PROBLEM:
Throughout the listing that follows, find each line with the word "phase" and copy it.

MATERIAL TO PROCESS:
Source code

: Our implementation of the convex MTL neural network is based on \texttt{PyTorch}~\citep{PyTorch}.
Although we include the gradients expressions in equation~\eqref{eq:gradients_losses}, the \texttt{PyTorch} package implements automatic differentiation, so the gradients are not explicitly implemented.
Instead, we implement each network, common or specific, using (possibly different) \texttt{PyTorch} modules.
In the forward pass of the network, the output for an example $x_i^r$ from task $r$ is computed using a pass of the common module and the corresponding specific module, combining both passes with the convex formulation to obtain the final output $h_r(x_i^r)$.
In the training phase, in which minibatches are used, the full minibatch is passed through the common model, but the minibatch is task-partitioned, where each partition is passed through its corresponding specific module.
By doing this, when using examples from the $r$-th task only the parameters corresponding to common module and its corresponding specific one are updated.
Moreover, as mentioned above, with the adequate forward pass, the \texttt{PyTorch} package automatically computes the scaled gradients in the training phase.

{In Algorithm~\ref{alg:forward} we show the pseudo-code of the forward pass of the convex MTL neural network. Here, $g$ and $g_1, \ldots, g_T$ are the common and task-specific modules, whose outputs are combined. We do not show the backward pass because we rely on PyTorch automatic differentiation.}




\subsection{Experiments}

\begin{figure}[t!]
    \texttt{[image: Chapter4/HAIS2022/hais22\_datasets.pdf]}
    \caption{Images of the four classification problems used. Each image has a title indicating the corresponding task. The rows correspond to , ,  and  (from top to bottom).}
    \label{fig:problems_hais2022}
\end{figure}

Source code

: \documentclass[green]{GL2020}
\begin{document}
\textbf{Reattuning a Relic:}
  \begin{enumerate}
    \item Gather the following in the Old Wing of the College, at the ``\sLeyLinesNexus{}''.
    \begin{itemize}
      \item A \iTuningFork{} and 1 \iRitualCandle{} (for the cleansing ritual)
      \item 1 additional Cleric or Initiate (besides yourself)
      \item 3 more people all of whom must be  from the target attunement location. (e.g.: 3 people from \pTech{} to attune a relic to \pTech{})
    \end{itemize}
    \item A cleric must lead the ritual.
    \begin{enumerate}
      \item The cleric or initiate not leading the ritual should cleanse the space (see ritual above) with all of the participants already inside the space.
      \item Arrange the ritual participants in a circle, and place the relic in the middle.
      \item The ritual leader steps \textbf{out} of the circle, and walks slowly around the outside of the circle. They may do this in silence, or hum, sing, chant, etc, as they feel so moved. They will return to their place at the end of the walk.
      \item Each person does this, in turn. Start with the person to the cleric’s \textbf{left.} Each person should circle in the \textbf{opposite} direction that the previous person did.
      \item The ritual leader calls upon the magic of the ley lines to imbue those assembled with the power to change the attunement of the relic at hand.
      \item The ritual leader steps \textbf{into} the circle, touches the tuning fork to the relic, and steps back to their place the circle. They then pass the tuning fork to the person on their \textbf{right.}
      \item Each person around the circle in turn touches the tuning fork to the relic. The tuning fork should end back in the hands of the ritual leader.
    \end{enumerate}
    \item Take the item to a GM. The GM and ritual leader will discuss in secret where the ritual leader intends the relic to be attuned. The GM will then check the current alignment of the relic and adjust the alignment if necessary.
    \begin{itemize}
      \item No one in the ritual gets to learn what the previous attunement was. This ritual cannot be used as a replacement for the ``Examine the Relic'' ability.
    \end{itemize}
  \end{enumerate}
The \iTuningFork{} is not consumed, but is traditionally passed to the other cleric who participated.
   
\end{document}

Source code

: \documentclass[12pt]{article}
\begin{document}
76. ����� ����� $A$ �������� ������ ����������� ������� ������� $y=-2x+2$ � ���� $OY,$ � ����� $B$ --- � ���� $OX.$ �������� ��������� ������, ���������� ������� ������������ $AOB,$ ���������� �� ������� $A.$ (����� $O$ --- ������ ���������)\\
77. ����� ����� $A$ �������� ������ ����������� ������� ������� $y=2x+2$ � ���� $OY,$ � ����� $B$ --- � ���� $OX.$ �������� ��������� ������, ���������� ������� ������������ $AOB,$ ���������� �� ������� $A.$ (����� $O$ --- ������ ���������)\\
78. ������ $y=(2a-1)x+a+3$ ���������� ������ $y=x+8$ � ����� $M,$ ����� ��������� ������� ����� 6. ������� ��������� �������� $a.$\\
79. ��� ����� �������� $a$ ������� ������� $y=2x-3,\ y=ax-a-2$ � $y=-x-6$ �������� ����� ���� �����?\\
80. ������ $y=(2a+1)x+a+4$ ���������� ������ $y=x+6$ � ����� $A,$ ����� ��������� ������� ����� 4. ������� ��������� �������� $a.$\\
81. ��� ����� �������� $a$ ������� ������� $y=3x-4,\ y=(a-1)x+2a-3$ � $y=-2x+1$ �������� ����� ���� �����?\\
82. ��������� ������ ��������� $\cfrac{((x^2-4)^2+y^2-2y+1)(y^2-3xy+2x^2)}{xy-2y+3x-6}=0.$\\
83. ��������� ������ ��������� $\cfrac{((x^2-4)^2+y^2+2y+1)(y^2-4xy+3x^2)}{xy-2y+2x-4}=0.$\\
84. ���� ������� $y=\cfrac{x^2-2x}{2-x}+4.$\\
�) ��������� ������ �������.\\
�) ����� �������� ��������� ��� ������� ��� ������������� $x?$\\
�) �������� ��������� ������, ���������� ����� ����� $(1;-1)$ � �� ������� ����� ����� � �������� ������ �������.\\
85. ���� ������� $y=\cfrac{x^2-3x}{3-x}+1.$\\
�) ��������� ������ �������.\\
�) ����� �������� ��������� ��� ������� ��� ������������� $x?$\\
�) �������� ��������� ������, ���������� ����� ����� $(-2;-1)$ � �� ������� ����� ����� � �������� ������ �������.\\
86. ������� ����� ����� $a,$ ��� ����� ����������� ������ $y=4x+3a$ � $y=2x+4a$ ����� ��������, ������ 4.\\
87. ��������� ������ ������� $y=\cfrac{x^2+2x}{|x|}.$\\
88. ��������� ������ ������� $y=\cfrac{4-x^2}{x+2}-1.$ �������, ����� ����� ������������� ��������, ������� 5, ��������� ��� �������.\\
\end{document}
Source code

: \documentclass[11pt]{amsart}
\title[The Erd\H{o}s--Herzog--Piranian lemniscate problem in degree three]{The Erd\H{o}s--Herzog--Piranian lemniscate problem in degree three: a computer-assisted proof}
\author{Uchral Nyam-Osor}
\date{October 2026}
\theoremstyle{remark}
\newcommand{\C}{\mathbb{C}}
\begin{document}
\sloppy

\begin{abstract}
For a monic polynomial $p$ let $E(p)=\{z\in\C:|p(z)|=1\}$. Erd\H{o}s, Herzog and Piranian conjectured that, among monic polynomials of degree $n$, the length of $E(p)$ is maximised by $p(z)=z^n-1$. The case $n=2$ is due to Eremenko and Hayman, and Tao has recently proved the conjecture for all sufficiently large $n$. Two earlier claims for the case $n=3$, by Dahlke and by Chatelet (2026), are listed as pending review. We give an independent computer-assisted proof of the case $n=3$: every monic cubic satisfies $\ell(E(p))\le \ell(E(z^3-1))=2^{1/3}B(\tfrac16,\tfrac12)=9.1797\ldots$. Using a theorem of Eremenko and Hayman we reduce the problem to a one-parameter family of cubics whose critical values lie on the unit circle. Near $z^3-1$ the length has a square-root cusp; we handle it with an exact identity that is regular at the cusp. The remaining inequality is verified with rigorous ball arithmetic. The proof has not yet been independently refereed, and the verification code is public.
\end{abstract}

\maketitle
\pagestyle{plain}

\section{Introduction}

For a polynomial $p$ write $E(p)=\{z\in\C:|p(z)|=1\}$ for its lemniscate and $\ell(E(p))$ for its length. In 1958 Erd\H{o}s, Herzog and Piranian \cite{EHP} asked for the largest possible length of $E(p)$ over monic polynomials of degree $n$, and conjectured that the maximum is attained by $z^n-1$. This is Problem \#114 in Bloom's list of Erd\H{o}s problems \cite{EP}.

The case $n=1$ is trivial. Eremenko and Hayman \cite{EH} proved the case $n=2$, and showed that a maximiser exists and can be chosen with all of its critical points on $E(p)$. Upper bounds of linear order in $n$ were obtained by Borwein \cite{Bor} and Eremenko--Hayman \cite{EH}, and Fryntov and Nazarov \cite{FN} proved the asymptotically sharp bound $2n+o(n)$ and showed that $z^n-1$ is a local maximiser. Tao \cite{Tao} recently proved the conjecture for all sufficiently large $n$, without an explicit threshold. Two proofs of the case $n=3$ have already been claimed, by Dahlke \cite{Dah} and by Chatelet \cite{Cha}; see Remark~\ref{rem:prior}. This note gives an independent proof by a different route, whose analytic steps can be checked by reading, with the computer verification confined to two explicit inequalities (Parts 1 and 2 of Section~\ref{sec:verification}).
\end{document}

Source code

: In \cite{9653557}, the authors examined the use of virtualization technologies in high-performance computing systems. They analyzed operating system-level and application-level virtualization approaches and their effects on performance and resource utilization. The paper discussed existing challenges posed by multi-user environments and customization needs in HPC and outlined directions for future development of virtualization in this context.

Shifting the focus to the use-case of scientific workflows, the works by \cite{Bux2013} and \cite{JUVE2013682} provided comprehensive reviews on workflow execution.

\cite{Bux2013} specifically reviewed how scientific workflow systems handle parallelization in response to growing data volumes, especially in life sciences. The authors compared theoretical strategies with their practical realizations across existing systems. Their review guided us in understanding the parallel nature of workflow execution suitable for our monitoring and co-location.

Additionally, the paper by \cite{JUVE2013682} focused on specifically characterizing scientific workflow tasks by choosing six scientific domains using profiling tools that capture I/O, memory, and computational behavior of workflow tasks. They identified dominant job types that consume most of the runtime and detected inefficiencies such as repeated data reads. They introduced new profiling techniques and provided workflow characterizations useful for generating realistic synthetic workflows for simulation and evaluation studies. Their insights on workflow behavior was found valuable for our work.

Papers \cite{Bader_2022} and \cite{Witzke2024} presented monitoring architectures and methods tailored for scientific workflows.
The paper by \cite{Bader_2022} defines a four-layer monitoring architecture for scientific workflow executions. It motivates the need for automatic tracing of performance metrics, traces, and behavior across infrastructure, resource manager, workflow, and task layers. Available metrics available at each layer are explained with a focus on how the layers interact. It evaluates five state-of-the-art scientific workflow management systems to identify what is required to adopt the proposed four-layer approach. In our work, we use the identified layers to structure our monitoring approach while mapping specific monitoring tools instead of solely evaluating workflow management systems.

FINISHED EXERCISE:
In the training phase, in which minibatches are used, the full minibatch is passed through the common model, but the minibatch is task-partitioned, where each partition is passed through its corresponding specific module.
Moreover, as mentioned above, with the adequate forward pass, the \texttt{PyTorch} package automatically computes the scaled gradients in the training phase.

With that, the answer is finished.